AT501582A1 - METHOD FOR CONTROLLING ELECTRICAL VOLTAGE IN ELECTRICAL SUPPLY NETWORKS AND DEVICE FOR CARRYING OUT SAID METHOD - Google Patents

Description

2

The invention relates to a method for controlling the electrical voltage in electrical supply networks and / or consumer installations with a regulating transformer and a device for carrying out the method.

Such a method is known from WO 01/33308 A1. As stated in this document, it is known per se to carry out the voltage regulation of the networks only in central network nodes of the high or medium voltage networks. The further transformation to low voltage level is normally not adjustable under load. This network structure is geared to the central energy supply and has the disadvantage that the voltage fluctuations caused by load changes can no longer be regulated from the network node to the end consumers. As a result, the usable transmission power of the power supply units from the network nodes is limited by the voltage drop rather than the thermal load capacity.
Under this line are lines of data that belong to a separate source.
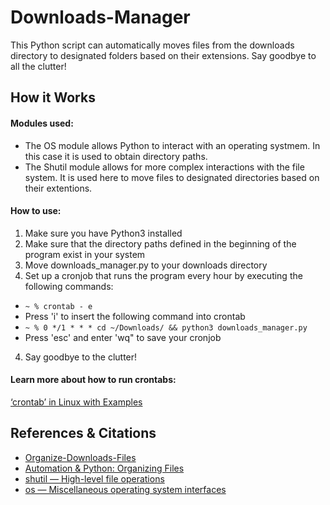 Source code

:# Downloads-Manager
This Python script can automatically moves files from the downloads directory to designated folders based on their extensions. Say goodbye to all the clutter!

## How it Works

#### Modules used:
- The OS module allows Python to interact with an operating systmem. In this case it is used to obtain directory paths.
- The Shutil module allows for more complex interactions with the file system. It is used here to move files to designated directories based on their extentions.

#### How to use:
1. Make sure you have Python3 installed
1. Make sure that the directory paths defined in the beginning of the program exist in your system
2. Move downloads_manager.py to your downloads directory
3. Set up a cronjob that runs the program every hour by executing the following commands:
  * `~ % crontab - e`
  * Press 'i' to insert the following command into crontab
  * `~ % 0 */1 * * * cd ~/Downloads/ && python3 downloads_manager.py`
  * Press 'esc' and enter 'wq" to save your cronjob
4. Say goodbye to the clutter!

#### Learn more about how to run crontabs:
[‘crontab’ in Linux with Examples](https://crontab.guru)

## References & Citations
* [Organize-Downloads-Files](https://github.com/nitish-dev-1503/Organize-Download-Files)
* [Automation & Python: Organizing Files](https://medium.com/swlh/automation-python-organizing-files-5d2b6b933402)
* [shutil — High-level file operations](https://docs.python.org/3/library/shutil.html)
* [os — Miscellaneous operating system interfaces](https://docs.python.org/3/library/os.html)
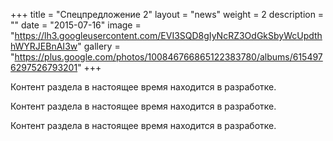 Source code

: +++
title = "Спецпредложение 2"
layout = "news"
weight = 2
description = ""
date = "2015-07-16"
image = "https://lh3.googleusercontent.com/EVI3SQD8gIyNcRZ3OdGkSbyWcUpdthhWYRJEBnAI3w"
gallery = "https://plus.google.com/photos/100846766865122383780/albums/6154976297526793201"
+++

Контент раздела в настоящее время находится в разработке.

<!--more-->

Контент раздела в настоящее время находится в разработке.

Контент раздела в настоящее время находится в разработке.

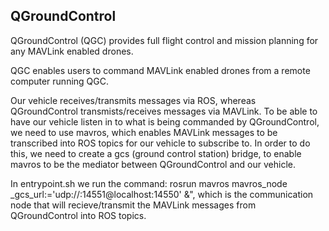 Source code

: ## QGroundControl

QGroundControl (QGC) provides full flight control and mission planning for any MAVLink enabled drones.

QGC enables users to command MAVLink enabled drones from a remote computer running QGC.

Our vehicle receives/transmits messages via ROS, whereas QGroundControl transmists/receives messages via
MAVLink. To be able to have our vehicle listen in to what is being commanded by QGroundControl, we need to 
use mavros, which enables MAVLink messages to be transcribed into ROS topics for our vehicle to subscribe
to. In order to do this, we need to create a gcs (ground control station) bridge, to enable mavros to be
the mediator between QGroundControl and our vehicle. 

In entrypoint.sh we run the command: rosrun mavros mavros_node _gcs_url:='udp://:14551@localhost:14550' &",
which is the communication node that will recieve/transmit the MAVLink messages from QGroundControl into ROS topics. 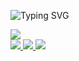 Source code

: <p align="center">

![Typing SVG](https://readme-typing-svg.demolab.com?font=Workbench&duration=1000&pause=500&color=08813D&background=B10F0F00&center=true&multiline=true&random=false&width=435&lines=Raunak+Anand;Data+Scientist+%7C+Gen+AI+%7C+NLP++)
<br/>

<a href="https://github.com/rauni-iitr">
    <img src="https://github-stats-alpha.vercel.app/api?username=rauni-iitr&cc=22272e&tc=08813DFF&ic=fff&bc=0000">
</a>
<br>
<a href="https://drive.google.com/file/d/1HlWIRgL3Sx95QgJlinnlo5MrapXG7MBJ/view?usp=drive_link">
    <img src="https://img.shields.io/badge/Resume-red?style=fsocial&logo=adobe">
</a>  
<a href="https://www.linkedin.com/in/raunak-7068/">
    <img src="https://img.shields.io/badge/-Linkedin-blue?style=fsocial&logo=linkedin">
</a>
<a href="mailto:raunakiitr98@gmail.com">
    <img src="https://img.shields.io/badge/-Email-red?style=ffsocial&logo=gmail&logoColor=white">
</a>

</p>
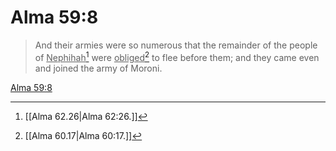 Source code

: # Alma 59:8

> And their armies were so numerous that the remainder of the people of <u>Nephihah</u>[^a] were <u>obliged</u>[^b] to flee before them; and they came even and joined the army of Moroni.

[Alma 59:8](https://www.churchofjesuschrist.org/study/scriptures/bofm/alma/59?lang=eng&id=p8#p8)


[^a]: [[Alma 62.26|Alma 62:26.]]
[^b]: [[Alma 60.17|Alma 60:17.]]
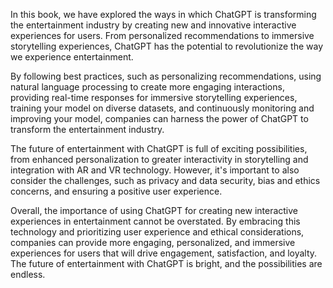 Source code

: 
In this book, we have explored the ways in which ChatGPT is transforming the entertainment industry by creating new and innovative interactive experiences for users. From personalized recommendations to immersive storytelling experiences, ChatGPT has the potential to revolutionize the way we experience entertainment.

By following best practices, such as personalizing recommendations, using natural language processing to create more engaging interactions, providing real-time responses for immersive storytelling experiences, training your model on diverse datasets, and continuously monitoring and improving your model, companies can harness the power of ChatGPT to transform the entertainment industry.

The future of entertainment with ChatGPT is full of exciting possibilities, from enhanced personalization to greater interactivity in storytelling and integration with AR and VR technology. However, it's important to also consider the challenges, such as privacy and data security, bias and ethics concerns, and ensuring a positive user experience.

Overall, the importance of using ChatGPT for creating new interactive experiences in entertainment cannot be overstated. By embracing this technology and prioritizing user experience and ethical considerations, companies can provide more engaging, personalized, and immersive experiences for users that will drive engagement, satisfaction, and loyalty. The future of entertainment with ChatGPT is bright, and the possibilities are endless.
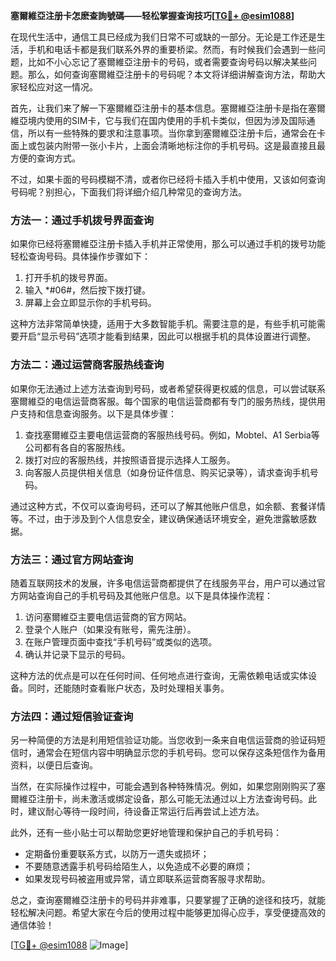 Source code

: **塞爾維亞注册卡怎麽查詢號碼——轻松掌握查询技巧[[TG💪+ @esim1088](https://t.me/s/esim1088)]**

在现代生活中，通信工具已经成为我们日常不可或缺的一部分。无论是工作还是生活，手机和电话卡都是我们联系外界的重要桥梁。然而，有时候我们会遇到一些问题，比如不小心忘记了塞爾維亞注册卡的号码，或者需要查询号码以解决某些问题。那么，如何查询塞爾維亞注册卡的号码呢？本文将详细讲解查询方法，帮助大家轻松应对这一情况。

首先，让我们来了解一下塞爾維亞注册卡的基本信息。塞爾維亞注册卡是指在塞爾維亞境内使用的SIM卡，它与我们在国内使用的手机卡类似，但因为涉及国际通信，所以有一些特殊的要求和注意事项。当你拿到塞爾維亞注册卡后，通常会在卡面上或包装内附带一张小卡片，上面会清晰地标注你的手机号码。这是最直接且最方便的查询方式。

不过，如果卡面的号码模糊不清，或者你已经将卡插入手机中使用，又该如何查询号码呢？别担心，下面我们将详细介绍几种常见的查询方法。

### 方法一：通过手机拨号界面查询

如果你已经将塞爾維亞注册卡插入手机并正常使用，那么可以通过手机的拨号功能轻松查询号码。具体操作步骤如下：

1. 打开手机的拨号界面。
2. 输入 *#06#，然后按下拨打键。
3. 屏幕上会立即显示你的手机号码。

这种方法非常简单快捷，适用于大多数智能手机。需要注意的是，有些手机可能需要开启“显示号码”选项才能看到结果，因此可以根据手机的具体设置进行调整。

### 方法二：通过运营商客服热线查询

如果你无法通过上述方法查询到号码，或者希望获得更权威的信息，可以尝试联系塞爾維亞的电信运营商客服。每个国家的电信运营商都有专门的服务热线，提供用户支持和信息查询服务。以下是具体步骤：

1. 查找塞爾維亞主要电信运营商的客服热线号码。例如，Mobtel、A1 Serbia等公司都有各自的客服热线。
2. 拨打对应的客服热线，并按照语音提示选择人工服务。
3. 向客服人员提供相关信息（如身份证件信息、购买记录等），请求查询手机号码。

通过这种方式，不仅可以查询号码，还可以了解其他账户信息，如余额、套餐详情等。不过，由于涉及到个人信息安全，建议确保通话环境安全，避免泄露敏感数据。

### 方法三：通过官方网站查询

随着互联网技术的发展，许多电信运营商都提供了在线服务平台，用户可以通过官方网站查询自己的手机号码及其他账户信息。以下是具体操作流程：

1. 访问塞爾維亞主要电信运营商的官方网站。
2. 登录个人账户（如果没有账号，需先注册）。
3. 在账户管理页面中查找“手机号码”或类似的选项。
4. 确认并记录下显示的号码。

这种方法的优点是可以在任何时间、任何地点进行查询，无需依赖电话或实体设备。同时，还能随时查看账户状态，及时处理相关事务。

### 方法四：通过短信验证查询

另一种简便的方法是利用短信验证功能。当您收到一条来自电信运营商的验证码短信时，通常会在短信内容中明确显示您的手机号码。您可以保存这条短信作为备用资料，以便日后查询。

当然，在实际操作过程中，可能会遇到各种特殊情况。例如，如果您刚刚购买了塞爾維亞注册卡，尚未激活或绑定设备，那么可能无法通过以上方法查询号码。此时，建议耐心等待一段时间，待设备正常运行后再尝试上述方法。

此外，还有一些小贴士可以帮助您更好地管理和保护自己的手机号码：

- 定期备份重要联系方式，以防万一遗失或损坏；
- 不要随意透露手机号码给陌生人，以免造成不必要的麻烦；
- 如果发现号码被盗用或异常，请立即联系运营商客服寻求帮助。

总之，查询塞爾維亞注册卡的号码并非难事，只要掌握了正确的途径和技巧，就能轻松解决问题。希望大家在今后的使用过程中能够更加得心应手，享受便捷高效的通信体验！

[[TG💪+ @esim1088](https://t.me/s/esim1088) ![Image](https://i.postimg.cc/4NQfJmqS/Snipaste-2025-05-13-00-14-12.png)]
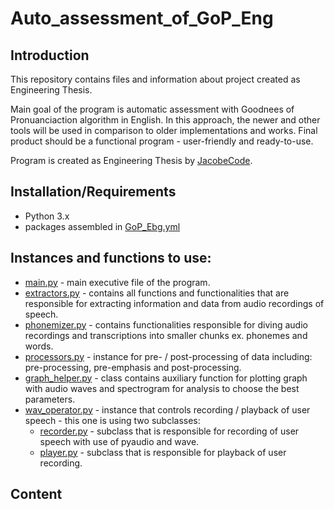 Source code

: # Auto_assessment_of_GoP_Eng

## Introduction
This repository contains files and information about project created as Engineering Thesis. 

Main goal of the program is automatic assessment with Goodnees of Pronuanciaction algorithm in English. In this approach, the newer and other tools will be used in comparison to older implementations and works. Final product should be a functional program - user-friendly and ready-to-use.

Program is created as Engineering Thesis by [JacobeCode](https://github.com/JacobeCode).

## Installation/Requirements

- Python 3.x
- packages assembled in [GoP_Ebg.yml](GoP_Eng.yml)

## Instances and functions to use:

- [main.py](main.py) - main executive file of the program.
- [extractors.py](extractors.py) - contains all functions and functionalities that are responsible for extracting information and data from audio recordings of speech.
- [phonemizer.py](phonemizer.py) - contains functionalities responsible for diving audio recordings and transcriptions into smaller chunks ex. phonemes and words.
- [processors.py](processors.py) - instance for pre- / post-processing of data including: pre-processing, pre-emphasis and post-processing.
- [graph_helper.py](graph_helper.py) - class contains auxiliary function for plotting graph with audio waves and spectrogram for analysis to choose the best parameters.
- [wav_operator.py](wav_operator.py) - instance that controls recording / playback of user speech - this one is using two subclasses:
  - [recorder.py](recorder.py) - subclass that is responsible for recording of user speech with use of pyaudio and wave.
  - [player.py](player.py) - subclass that is responsible for playback of user recording.

## Content

###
For voltage regulation of the networks in the central network nodes rule transformers are provided. Control transformers serve the gradual voltage regulation of electrical networks by changing the transmission ratio. For this purpose, variable transformers contain standard winding with taps which are switched by means of the transformer stage switches under load. During the switching operations, neither the load current flow may be interrupted nor the winding stage between the affected taps short-circuited. The second requirement results from the fact that during each switching of two adjacent taps necessarily, due to the first request are temporarily connected to each other, and thereby flows over the switch and the affected sub-winding, a circulating current equal to the transformer short-circuit current whose effects the transformer, before everything in the periodic operation, not able to withstand. This transformer short-circuit current is relatively high because normally the internal resistance of the transformer is small. In addition, the tap changers of the transformers would have to be tuned to the periodic switching of these high short-circuit currents. 3

The switchover in the tap changer of the transformer is not made directly, but in several stages, for the above reason, during which switching overshoot impedances are briefly switched into the circuits of the taps, which limit the circulating current. Common are both ohmic overshoot impedances in the European area, as well as inductive switching impedances in the American area. For multi-stage switching, several override principles are used, named after the appearance of the phasor diagrams of the switching operations. So one speaks then of a symmetrical or unbalanced flag or pennant circuit.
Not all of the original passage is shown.